Wednesday, April 1, 2009

A ticking off at Westminster

The diaries of John Rae, headmaster of Westminster School in the 1970s and 1980s, are being published tomorrow (2 April) by London-based Short Books under the title The Old Boys’ Network. Short Books says they capture the spirit of the times, and of a man at the very heart of things - with humour, passion and a refreshing honesty.

John Malcolm Rae was born in 1931, the son of a radiologist, and educated at Bishop’s Stortford College (a public school in Hertfordshire) and Cambridge. As a young man, he excelled at sport, especially swimming and rugby. He went straight into teaching, training in Edinburgh. His first job was at Harrow, where he taught as an assistant master until being appointed headmaster of Taunton School in 1966. By 1970, though, he had moved to head Westminster School, where he stayed until 1986. In the subsequent two decades, before his death in 2006, he remained active, giving lectures, and holding various directorships (Laura Ashley Foundation, The Observer, Portman Group). He also wrote books, fiction and non-fiction.
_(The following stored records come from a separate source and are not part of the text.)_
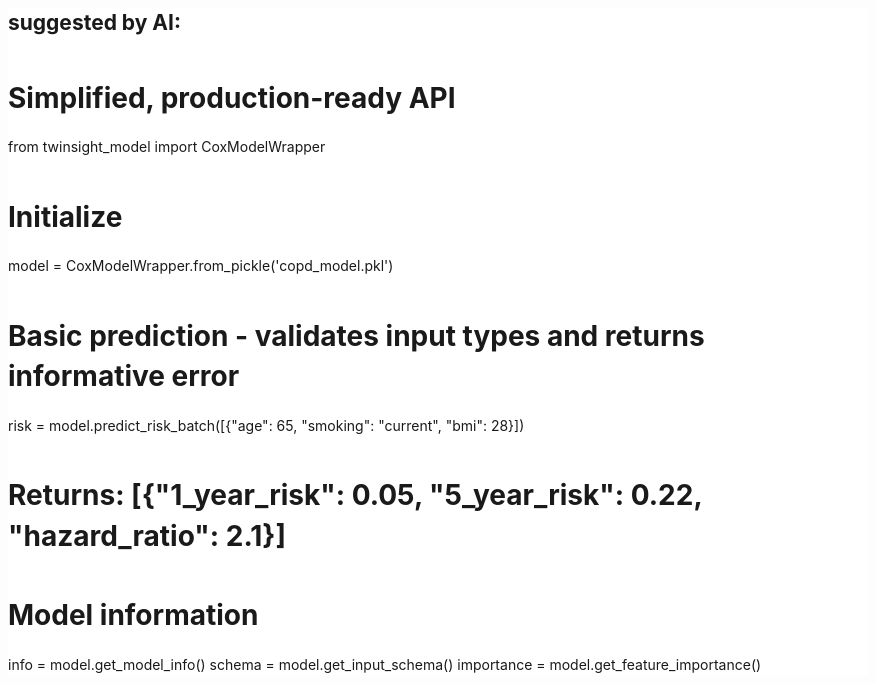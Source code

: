 ## suggested by AI:

# Simplified, production-ready API
from twinsight_model import CoxModelWrapper

# Initialize
model = CoxModelWrapper.from_pickle('copd_model.pkl')

# Basic prediction - validates input types and returns informative error
risk = model.predict_risk_batch([{"age": 65, "smoking": "current", "bmi": 28}])
# Returns: [{"1_year_risk": 0.05, "5_year_risk": 0.22, "hazard_ratio": 2.1}]

# Model information
info = model.get_model_info()
schema = model.get_input_schema()
importance = model.get_feature_importance()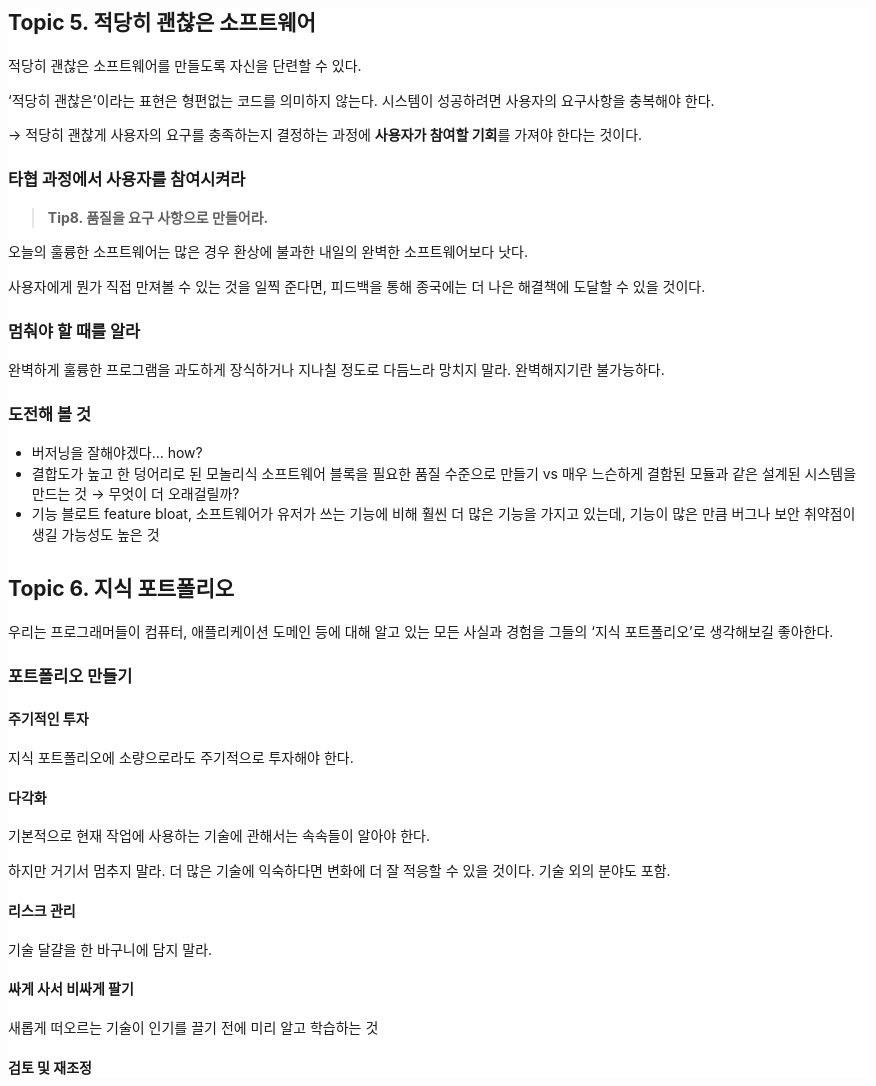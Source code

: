 ## Topic 5. 적당히 괜찮은 소프트웨어

적당히 괜찮은 소프트웨어를 만들도록 자신을 단련할 수 있다.

‘적당히 괜찮은’이라는 표현은 형편없는 코드를 의미하지 않는다. 시스템이 성공하려면 사용자의 요구사항을 충복해야 한다.

→ 적당히 괜찮게 사용자의 요구를 충족하는지 결정하는 과정에 **사용자가 참여할 기회**를 가져야 한다는 것이다.

### 타협 과정에서 사용자를 참여시켜라

> **Tip8. 품질을 요구 사항으로 만들어라.**
> 

오늘의 훌륭한 소프트웨어는 많은 경우 환상에 불과한 내일의 완벽한 소프트웨어보다 낫다.

사용자에게 뭔가 직접 만져볼 수 있는 것을 일찍 준다면, 피드백을 통해 종국에는 더 나은 해결책에 도달할 수 있을 것이다.

### 멈춰야 할 때를 알라

완벽하게 훌륭한 프로그램을 과도하게 장식하거나 지나칠 정도로 다듬느라 망치지 말라. 완벽해지기란 불가능하다.

### 도전해 볼 것

- 버저닝을 잘해야겠다… how?
- 결합도가 높고 한 덩어리로 된 모놀리식 소프트웨어 블록을 필요한 품질 수준으로 만들기 vs 매우 느슨하게 결함된 모듈과 같은 설계된 시스템을 만드는 것 → 무엇이 더 오래걸릴까?
- 기능 블로트 feature bloat, 소프트웨어가 유저가 쓰는 기능에 비해 훨씬 더 많은 기능을 가지고 있는데, 기능이 많은 만큼 버그나 보안 취약점이 생길 가능성도 높은 것

## Topic 6. 지식 포트폴리오

우리는 프로그래머들이 컴퓨터, 애플리케이션 도메인 등에 대해 알고 있는 모든 사실과 경험을 그들의 ‘지식 포트폴리오’로 생각해보길 좋아한다.

### 포트폴리오 만들기

#### 주기적인 투자

지식 포트폴리오에 소량으로라도 주기적으로 투자해야 한다.

#### 다각화

기본적으로 현재 작업에 사용하는 기술에 관해서는 속속들이 알아야 한다.

하지만 거기서 멈추지 말라. 더 많은 기술에 익숙하다면 변화에 더 잘 적응할 수 있을 것이다. 기술 외의 분야도 포함.

#### 리스크 관리

기술 달걀을 한 바구니에 담지 말라.

#### 싸게 사서 비싸게 팔기

새롭게 떠오르는 기술이 인기를 끌기 전에 미리 알고 학습하는 것

#### 검토 및 재조정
These brief facts, though, say nothing of Rae’s ambitious, charismatic and controversial personality. The Times obituary begins: ‘He understood how boarding schools had to adapt to the changing expectations of a generation of parents new to independent schools. The process was sometimes painful, and with his strong personality he became a controversial figure. Some acknowledged that he brought necessary innovation, especially on co-education; but others were uncomfortable with his forthrightness, his flair for publicity and his ambition.’

The Guardian called him a ‘brilliant headmaster who was inspirational, outspoken and happy to court controversy’. But Jim Cogan, writing in The Independent, says this: ‘Working as John Rae’s deputy was exciting, rewarding and good fun. But I was lucky. Others in the Common Room found him aloof and distant - a weakness which he was well aware of, and which predated his time as a headmaster.’
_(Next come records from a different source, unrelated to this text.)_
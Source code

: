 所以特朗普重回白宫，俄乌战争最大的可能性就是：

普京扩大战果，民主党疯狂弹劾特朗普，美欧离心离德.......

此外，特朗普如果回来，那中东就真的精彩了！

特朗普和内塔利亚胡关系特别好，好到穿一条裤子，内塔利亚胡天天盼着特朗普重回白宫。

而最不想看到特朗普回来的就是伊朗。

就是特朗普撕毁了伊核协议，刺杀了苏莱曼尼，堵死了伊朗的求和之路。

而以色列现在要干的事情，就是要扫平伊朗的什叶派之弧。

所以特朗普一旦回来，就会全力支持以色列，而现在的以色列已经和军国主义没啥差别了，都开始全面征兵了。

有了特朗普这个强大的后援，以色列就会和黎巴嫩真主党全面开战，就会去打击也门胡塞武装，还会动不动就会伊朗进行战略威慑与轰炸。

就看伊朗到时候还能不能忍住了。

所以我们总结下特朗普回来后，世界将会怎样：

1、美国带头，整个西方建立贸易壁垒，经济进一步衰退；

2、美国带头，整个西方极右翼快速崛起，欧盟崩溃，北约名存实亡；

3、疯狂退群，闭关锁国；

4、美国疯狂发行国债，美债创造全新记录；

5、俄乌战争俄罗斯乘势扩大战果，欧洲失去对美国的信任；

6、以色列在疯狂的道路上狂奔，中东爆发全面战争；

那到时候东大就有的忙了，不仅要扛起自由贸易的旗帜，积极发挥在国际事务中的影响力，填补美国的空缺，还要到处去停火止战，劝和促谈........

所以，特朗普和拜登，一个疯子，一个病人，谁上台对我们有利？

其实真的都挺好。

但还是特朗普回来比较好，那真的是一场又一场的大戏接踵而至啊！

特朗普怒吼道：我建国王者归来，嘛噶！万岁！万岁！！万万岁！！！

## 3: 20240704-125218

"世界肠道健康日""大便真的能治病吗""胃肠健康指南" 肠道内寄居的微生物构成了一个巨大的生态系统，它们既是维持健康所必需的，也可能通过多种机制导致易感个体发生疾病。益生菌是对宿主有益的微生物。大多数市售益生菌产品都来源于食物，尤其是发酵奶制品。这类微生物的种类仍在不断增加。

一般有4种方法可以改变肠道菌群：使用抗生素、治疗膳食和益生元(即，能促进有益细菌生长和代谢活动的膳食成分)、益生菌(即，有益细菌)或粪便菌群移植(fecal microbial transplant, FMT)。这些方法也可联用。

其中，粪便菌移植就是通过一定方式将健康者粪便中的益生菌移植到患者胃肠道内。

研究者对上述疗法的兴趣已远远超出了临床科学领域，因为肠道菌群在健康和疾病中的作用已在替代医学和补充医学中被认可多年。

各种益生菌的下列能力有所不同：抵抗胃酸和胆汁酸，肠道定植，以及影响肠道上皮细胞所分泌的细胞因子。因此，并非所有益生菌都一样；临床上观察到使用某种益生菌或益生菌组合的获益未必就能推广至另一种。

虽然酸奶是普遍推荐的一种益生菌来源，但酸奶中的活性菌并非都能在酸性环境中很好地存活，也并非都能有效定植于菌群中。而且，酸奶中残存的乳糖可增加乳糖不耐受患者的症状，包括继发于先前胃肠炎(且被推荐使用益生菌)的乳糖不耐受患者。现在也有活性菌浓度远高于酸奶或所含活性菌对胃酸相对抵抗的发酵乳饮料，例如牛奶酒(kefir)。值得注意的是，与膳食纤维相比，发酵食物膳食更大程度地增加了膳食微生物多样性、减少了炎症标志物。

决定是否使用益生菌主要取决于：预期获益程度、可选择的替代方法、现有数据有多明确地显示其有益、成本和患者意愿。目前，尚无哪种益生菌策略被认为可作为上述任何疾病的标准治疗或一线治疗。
During 14 of his 16 years at Westminster, Rae kept a diary, which is due to be published tomorrow (2 April) by Short Books as The Old Boys’ Network: A Headmaster’s Diaries 1970-1986. The diaries chronicle, Short Books says, ‘everything from dinners with prime ministers, to drugs and sex scandals, and more than a smattering of extraordinary and demanding pupils and parents', and this makes 'for an often shocking and unputdownable read’. The diaries capture, the publisher adds, ‘the spirit of the times, and of a man at the very heart of things - with humour, passion and a refreshing honesty’.

In fact, the book is already available - see Amazon. Moreover, it is being serialised on BBC Radio Four (read by Tim Pigott-Smith); and The Telegraph has published a substantial set of extracts (nearly 3,000 words), here are three of them.

10 July 1973
‘After lunch, I see the parents of a sixth-former who has received very bad reports. They blame the school because they saw their son pass the entrance exam and start at Westminster with such bright-eyed enthusiasm, only to drift away into a non-academic, guitar-playing world. I suspect the truth is rather different. They sent their son to a tutor to get him up to the standard of the entrance exam, and this private intense tuition produced an illusion of ability that soon faded once these special circumstances were withdrawn. Subsequently, the boy has been out of his depth.’

19 April 1976
‘To Winchester for an unpublicised meeting of eight major public schools: Eton, Winchester, Westminster, Harrow, Rubgy, Charterhouse, Shrewsbury and Marlborough. We dine in the warden’s lodgings and before and after dinner we talk about the threats to the future of our schools at a time of rising fees, falling numbers and political hostility. We agree that whatever happens, we eight will act in concert. The unspoken agenda is that our schools must survive even if other independent schools go to the wall.’

22 June 1978
‘I am woken at 2am by footsteps on the roof. I find two 14-year-old boys clambering along in the semi-darkness. I say, ‘good evening’, and they, only mildly surprised to see me, say: ‘Sorry, Sir’. I tell them that roof-climbing is dangerous and that they must come down through the headmaster’s house and report to me in the morning. I admire their enterprise - it is what schoolboys should do sometime before they grow up, but they need a ticking off just the same.’